The name of the tenses already give us a clue of what they imply: perfect is what the Latin called a situation that had happened in the past, but the consequences of it were already affecting the present. So, the present perfect is used when something has happened recently in the past, and the speaker is in the present. The pluperfect comes from the Latin expression plus quam perfect (more than perfect), and is used in similar situations, with the difference that the speaker is also in the past.

It is easier to see with some examples:

- Acabo de salir de la ponencia sobre los últimos avances en astrofísica.
- ¿Y de qué has hablado?
- He hablado acerca de las ondas gravitaciones.

Some examples with other verbs:

Me he despertado muy pronto y ahora tengo sueño.
Hoy he comido macarrones, estaban muy buenos.

This tense is widely used in Spain and some Spanish-speaking American countries.
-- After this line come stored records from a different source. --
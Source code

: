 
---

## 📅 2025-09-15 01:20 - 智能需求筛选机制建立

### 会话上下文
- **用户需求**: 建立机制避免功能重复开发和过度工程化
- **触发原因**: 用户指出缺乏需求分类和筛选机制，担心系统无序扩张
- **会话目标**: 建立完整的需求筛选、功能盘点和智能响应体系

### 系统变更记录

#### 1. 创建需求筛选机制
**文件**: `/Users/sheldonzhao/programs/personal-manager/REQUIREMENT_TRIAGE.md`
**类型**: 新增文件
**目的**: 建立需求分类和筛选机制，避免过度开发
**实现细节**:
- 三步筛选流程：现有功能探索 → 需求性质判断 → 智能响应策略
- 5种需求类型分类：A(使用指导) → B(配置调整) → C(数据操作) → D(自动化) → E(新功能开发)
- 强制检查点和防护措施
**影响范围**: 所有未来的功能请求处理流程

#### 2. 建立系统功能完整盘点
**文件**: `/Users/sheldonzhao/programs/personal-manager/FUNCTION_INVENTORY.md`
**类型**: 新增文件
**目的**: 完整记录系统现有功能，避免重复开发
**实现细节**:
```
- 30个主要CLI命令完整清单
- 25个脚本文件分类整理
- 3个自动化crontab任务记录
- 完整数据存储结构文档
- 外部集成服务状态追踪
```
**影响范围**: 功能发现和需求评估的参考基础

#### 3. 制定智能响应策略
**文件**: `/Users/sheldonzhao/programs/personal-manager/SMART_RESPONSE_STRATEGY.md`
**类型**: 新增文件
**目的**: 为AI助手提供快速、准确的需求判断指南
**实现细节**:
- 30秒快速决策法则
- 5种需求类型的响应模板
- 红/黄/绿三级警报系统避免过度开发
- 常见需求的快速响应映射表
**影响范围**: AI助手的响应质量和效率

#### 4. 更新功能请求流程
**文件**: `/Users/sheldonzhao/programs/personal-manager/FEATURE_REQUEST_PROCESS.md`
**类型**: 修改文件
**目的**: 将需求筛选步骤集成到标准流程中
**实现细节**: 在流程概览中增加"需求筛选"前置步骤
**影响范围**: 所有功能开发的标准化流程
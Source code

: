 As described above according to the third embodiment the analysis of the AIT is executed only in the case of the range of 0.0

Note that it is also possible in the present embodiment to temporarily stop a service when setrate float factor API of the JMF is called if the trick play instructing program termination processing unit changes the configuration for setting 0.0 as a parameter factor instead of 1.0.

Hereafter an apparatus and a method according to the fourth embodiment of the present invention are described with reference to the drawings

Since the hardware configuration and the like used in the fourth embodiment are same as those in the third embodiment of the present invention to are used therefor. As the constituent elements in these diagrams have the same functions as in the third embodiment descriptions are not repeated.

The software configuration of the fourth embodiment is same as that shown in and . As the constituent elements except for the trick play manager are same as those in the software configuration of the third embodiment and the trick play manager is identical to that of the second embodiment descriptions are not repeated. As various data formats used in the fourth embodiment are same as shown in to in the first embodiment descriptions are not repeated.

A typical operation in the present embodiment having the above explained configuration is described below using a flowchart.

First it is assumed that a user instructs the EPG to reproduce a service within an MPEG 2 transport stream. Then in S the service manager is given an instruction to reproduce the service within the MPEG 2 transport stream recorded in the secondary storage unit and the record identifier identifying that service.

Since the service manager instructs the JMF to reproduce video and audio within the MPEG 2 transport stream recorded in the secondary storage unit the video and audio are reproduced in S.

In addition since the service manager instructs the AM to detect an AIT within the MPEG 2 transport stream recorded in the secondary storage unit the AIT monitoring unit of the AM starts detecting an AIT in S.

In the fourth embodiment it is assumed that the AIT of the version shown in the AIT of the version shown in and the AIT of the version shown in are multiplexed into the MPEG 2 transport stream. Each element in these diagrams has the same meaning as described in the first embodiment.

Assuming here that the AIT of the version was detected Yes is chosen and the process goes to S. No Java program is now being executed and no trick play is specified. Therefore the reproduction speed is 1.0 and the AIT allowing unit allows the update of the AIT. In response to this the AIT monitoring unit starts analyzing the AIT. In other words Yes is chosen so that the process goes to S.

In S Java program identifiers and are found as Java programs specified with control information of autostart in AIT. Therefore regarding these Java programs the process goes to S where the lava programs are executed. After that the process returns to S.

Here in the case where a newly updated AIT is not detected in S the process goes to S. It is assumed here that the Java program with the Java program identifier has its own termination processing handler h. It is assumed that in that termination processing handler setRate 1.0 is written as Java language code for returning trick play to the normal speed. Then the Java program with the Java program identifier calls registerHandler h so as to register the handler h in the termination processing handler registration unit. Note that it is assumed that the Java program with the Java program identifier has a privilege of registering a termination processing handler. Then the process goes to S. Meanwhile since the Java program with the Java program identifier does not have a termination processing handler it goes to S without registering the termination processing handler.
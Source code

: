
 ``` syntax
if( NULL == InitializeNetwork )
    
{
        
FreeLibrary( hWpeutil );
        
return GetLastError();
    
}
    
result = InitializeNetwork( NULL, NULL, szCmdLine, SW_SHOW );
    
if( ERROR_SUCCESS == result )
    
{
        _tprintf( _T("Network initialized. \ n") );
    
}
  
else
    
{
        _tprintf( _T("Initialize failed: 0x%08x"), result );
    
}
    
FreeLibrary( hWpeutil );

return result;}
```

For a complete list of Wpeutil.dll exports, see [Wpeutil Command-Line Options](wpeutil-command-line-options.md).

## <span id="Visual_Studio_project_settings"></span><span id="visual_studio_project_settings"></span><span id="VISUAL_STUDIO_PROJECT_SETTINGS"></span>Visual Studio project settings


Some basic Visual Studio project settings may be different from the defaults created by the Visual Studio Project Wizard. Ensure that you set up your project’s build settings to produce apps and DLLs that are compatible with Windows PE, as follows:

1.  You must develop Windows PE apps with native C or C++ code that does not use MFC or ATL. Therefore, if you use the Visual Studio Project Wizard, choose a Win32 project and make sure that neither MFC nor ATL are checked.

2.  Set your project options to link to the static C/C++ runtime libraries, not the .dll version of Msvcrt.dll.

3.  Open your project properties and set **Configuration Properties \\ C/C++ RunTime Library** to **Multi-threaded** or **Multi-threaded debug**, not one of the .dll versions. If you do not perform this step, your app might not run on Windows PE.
Other countries just use the preterite tense (actions that happened and ended completely in the past). This tense would replace the present perfect when the action has happened further in the past:

Ayer me desperté muy pronto y tuve sueño todo el día.
La semana pasada me comí unos macarrones que estaban buenísimos.

And finally the pluperfect. As I said, this tense is used the same way as the present perfect, but when the speaker is also in the past:

La ponencia sobre los últimos avances en astrofísica acababa de terminar. Aquel día había hablado sobre las ondas gravitacionales...

As you see, the narration puts the speaker in the past, and the action referred has just happened as something before that moment. This characteristic makes this tense only used in narrative:

Aquel día me había despertado muy pronto, por lo que estuve todo el día durmiéndome por los rincones.
Salí del restaurante con el sabor de los macarrones que había devorado aún en la boca.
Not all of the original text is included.